RECORDS SHOWN —
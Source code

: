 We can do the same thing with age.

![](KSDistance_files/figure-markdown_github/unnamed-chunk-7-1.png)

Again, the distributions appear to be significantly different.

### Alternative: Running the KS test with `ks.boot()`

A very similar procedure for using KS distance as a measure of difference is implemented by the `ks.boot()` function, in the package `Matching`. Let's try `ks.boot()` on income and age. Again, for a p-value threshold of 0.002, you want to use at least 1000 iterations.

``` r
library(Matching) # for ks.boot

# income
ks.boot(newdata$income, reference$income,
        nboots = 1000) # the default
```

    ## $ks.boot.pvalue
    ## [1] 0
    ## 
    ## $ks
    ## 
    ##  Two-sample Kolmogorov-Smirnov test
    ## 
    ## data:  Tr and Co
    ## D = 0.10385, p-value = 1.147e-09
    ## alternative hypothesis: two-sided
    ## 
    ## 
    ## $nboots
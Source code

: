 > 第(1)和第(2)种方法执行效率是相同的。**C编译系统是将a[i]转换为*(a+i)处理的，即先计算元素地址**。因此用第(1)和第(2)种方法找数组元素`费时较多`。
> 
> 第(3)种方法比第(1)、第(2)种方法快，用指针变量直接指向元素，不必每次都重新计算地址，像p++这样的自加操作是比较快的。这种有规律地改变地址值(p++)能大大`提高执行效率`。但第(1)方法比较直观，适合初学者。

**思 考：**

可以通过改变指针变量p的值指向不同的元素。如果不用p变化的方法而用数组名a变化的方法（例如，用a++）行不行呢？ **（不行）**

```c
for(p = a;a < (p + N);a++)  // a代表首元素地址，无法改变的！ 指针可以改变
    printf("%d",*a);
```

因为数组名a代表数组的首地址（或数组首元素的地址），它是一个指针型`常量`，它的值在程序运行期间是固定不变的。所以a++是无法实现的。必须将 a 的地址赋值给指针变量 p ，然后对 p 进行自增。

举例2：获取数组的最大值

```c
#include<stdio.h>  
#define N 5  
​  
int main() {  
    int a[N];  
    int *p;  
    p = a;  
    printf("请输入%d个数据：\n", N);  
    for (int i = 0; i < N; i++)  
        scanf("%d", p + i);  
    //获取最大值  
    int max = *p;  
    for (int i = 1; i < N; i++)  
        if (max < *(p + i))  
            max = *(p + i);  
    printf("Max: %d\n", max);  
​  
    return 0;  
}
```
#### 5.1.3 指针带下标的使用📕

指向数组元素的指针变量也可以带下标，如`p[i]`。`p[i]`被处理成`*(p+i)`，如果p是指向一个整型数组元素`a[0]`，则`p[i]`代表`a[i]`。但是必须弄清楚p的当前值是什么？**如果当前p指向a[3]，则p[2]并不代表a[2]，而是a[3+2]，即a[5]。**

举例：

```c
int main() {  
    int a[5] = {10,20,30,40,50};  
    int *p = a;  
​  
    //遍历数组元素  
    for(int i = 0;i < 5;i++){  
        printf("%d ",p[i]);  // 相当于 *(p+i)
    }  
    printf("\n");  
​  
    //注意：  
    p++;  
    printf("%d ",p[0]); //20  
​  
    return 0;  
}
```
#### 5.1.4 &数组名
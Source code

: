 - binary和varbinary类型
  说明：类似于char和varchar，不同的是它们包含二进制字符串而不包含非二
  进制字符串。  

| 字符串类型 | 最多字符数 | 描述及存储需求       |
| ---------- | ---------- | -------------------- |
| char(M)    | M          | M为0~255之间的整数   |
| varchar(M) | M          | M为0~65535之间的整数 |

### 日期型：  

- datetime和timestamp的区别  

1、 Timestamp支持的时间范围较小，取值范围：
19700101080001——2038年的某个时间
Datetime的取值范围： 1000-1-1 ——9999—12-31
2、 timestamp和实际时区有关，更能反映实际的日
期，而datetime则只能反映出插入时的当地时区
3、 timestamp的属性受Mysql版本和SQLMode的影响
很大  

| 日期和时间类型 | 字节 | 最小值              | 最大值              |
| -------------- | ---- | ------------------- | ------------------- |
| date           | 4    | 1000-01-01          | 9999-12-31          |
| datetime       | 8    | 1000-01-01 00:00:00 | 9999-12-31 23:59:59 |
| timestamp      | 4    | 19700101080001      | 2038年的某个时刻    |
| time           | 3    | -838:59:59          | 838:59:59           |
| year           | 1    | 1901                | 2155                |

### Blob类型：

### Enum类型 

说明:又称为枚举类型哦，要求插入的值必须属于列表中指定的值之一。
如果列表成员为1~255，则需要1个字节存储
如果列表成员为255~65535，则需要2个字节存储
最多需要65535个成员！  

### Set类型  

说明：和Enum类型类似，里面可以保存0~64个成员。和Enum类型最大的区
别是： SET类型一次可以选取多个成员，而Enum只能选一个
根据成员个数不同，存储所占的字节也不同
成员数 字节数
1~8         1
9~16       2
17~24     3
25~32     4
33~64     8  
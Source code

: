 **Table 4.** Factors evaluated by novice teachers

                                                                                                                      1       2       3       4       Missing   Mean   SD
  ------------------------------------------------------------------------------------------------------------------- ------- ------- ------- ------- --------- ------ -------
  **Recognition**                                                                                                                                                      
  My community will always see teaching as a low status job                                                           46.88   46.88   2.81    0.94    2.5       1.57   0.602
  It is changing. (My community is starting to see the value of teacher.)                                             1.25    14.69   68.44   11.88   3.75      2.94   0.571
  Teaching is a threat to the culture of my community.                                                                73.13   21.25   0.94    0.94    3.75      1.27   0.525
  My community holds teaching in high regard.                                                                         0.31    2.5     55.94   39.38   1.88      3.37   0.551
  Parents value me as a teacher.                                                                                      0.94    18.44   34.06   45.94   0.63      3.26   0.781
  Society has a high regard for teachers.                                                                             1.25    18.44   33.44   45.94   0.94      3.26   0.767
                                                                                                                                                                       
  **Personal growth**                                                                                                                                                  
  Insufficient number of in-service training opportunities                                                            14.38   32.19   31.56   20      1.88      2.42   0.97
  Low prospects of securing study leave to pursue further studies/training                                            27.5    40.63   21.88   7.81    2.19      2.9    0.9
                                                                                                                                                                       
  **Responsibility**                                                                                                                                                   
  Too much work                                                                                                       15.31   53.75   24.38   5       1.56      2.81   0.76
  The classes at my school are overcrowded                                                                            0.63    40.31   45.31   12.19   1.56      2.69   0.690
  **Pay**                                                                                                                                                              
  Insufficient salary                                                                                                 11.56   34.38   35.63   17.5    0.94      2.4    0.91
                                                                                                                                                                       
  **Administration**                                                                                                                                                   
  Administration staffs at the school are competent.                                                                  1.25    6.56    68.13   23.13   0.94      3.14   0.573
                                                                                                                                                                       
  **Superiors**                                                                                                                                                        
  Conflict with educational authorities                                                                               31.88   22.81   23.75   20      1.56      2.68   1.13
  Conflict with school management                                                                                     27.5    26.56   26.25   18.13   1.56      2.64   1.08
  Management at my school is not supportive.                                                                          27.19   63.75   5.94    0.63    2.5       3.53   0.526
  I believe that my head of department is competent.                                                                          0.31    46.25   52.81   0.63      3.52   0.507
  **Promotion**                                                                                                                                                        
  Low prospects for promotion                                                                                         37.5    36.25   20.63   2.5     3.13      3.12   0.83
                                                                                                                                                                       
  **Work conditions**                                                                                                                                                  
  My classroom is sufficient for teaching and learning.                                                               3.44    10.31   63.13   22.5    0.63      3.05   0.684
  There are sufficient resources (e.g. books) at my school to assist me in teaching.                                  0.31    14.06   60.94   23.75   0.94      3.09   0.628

TASK GOAL —
Copy out every line in the entries above that holds "with".

TASK ANSWER —
: We can do the same thing with age.
### Alternative: Running the KS test with `ks.boot()`
  Conflict with educational authorities                                                                               31.88   22.81   23.75   20      1.56      2.68   1.13
  Conflict with school management                                                                                     27.5    26.56   26.25   18.13   1.56      2.64   1.08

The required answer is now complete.